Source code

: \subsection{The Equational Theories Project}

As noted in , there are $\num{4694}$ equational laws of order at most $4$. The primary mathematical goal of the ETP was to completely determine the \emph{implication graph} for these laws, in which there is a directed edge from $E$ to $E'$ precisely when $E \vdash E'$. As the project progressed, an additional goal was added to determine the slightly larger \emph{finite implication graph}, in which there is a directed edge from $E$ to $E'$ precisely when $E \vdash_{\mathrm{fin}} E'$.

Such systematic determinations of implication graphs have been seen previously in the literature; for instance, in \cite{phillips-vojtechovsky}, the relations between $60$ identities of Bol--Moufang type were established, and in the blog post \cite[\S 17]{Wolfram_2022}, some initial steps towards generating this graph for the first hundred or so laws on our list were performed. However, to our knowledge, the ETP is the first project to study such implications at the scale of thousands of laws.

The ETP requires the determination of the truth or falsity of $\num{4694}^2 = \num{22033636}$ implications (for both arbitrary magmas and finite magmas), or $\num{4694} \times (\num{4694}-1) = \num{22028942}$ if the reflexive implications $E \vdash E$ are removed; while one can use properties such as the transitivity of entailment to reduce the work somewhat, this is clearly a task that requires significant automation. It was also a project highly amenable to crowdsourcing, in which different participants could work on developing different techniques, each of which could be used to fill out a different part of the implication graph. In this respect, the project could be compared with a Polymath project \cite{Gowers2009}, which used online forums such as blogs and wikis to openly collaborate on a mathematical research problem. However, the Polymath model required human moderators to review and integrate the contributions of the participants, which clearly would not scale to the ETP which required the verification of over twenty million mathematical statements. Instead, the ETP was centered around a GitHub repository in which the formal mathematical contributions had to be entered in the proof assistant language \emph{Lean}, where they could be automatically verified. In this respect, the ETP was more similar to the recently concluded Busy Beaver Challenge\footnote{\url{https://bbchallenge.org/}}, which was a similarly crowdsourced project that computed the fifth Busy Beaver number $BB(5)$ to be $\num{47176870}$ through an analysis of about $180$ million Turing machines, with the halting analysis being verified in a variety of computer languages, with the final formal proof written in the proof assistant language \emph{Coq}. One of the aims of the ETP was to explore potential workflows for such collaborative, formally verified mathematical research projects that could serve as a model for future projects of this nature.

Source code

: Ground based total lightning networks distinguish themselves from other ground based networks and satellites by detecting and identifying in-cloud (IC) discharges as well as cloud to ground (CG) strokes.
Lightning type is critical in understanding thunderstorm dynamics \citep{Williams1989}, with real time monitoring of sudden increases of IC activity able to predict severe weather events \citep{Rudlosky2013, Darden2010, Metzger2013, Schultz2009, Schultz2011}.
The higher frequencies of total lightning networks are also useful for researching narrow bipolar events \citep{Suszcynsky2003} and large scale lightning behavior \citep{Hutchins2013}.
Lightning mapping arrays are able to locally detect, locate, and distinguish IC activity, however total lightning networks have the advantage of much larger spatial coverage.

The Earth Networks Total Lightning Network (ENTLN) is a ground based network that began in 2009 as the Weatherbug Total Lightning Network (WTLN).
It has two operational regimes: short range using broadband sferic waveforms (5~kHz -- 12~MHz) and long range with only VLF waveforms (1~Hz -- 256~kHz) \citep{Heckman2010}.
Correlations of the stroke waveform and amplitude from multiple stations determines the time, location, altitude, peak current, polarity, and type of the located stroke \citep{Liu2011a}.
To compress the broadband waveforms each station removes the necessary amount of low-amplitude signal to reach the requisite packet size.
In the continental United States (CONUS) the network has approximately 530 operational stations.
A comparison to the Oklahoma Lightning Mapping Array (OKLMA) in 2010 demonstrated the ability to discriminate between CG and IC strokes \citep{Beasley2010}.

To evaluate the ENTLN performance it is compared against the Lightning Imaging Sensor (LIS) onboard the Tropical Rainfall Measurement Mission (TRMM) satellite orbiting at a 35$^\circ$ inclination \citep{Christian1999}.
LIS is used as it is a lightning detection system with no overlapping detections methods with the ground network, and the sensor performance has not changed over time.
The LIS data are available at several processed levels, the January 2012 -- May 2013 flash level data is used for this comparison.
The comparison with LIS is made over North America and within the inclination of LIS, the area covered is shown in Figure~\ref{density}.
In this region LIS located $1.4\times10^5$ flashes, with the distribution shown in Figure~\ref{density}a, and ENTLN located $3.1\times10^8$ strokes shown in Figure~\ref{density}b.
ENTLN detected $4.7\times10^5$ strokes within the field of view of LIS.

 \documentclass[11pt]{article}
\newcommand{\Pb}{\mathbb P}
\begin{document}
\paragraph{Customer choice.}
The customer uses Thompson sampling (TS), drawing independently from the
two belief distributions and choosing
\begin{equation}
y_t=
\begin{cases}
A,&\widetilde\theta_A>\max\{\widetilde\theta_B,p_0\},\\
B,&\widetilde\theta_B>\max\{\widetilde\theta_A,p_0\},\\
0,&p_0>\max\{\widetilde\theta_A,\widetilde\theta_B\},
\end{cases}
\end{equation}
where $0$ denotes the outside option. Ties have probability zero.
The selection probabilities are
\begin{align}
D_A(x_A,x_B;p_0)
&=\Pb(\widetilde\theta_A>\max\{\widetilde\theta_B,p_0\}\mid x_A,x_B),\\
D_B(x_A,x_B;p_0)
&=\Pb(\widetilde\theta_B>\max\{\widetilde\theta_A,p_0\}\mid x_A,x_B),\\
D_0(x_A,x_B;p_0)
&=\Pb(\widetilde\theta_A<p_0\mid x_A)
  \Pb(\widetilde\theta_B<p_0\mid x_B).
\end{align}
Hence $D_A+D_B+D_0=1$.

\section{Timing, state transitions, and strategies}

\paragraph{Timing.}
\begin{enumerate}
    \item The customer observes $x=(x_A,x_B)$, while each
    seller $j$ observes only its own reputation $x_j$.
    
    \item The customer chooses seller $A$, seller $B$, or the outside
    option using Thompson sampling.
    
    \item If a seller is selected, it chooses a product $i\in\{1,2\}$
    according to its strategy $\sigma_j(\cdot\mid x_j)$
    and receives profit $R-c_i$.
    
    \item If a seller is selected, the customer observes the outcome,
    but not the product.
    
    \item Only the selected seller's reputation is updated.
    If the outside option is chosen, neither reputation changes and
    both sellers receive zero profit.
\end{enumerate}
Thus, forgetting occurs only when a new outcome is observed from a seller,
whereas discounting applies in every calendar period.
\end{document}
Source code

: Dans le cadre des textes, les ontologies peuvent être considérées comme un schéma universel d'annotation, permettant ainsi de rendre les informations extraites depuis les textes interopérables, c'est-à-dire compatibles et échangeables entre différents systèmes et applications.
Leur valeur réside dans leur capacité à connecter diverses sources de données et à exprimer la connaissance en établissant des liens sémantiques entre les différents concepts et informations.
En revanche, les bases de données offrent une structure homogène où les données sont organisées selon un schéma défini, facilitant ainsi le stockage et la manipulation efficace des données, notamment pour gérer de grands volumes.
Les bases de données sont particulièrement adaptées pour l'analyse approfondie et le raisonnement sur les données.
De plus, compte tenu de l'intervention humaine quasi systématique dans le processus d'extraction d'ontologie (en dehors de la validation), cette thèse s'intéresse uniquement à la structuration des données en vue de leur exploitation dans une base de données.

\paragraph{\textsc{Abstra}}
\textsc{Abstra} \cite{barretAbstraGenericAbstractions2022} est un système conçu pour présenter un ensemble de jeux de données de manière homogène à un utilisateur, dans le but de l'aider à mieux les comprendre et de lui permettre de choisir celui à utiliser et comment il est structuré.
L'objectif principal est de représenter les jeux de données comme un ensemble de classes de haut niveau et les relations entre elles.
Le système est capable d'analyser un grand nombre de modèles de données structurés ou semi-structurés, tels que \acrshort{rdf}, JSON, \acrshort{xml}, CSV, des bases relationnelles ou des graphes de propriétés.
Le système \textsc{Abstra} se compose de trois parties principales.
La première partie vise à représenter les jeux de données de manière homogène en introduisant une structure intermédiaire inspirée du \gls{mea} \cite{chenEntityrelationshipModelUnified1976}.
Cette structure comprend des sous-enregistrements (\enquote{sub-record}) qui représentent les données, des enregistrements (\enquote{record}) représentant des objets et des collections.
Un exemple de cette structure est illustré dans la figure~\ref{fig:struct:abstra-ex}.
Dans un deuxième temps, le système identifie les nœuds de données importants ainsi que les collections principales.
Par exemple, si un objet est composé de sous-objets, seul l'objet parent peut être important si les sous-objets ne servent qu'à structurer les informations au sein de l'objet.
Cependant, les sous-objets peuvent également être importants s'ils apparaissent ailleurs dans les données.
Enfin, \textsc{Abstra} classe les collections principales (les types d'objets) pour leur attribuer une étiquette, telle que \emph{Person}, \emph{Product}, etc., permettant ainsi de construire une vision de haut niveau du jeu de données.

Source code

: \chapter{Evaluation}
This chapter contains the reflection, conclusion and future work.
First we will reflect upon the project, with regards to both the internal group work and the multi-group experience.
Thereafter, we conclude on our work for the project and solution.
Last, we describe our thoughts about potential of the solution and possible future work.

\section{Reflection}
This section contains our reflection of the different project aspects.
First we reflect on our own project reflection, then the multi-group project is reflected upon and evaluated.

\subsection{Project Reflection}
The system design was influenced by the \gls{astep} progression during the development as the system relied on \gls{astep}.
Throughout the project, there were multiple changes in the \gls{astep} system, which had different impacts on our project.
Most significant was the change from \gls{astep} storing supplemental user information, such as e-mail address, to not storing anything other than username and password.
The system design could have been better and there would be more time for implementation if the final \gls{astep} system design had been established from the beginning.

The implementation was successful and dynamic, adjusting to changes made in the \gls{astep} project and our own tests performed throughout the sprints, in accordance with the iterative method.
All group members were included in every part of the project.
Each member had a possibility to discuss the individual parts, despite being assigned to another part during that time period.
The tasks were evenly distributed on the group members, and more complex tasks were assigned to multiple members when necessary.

= = =

§ WORK REQUIRED
Search the listing above for "shown" and copy every line that has it.

§ FINISHED TASK
The comparison with LIS is made over North America and within the inclination of LIS, the area covered is shown in Figure~\ref{density}.
In this region LIS located $1.4\times10^5$ flashes, with the distribution shown in Figure~\ref{density}a, and ENTLN located $3.1\times10^8$ strokes shown in Figure~\ref{density}b.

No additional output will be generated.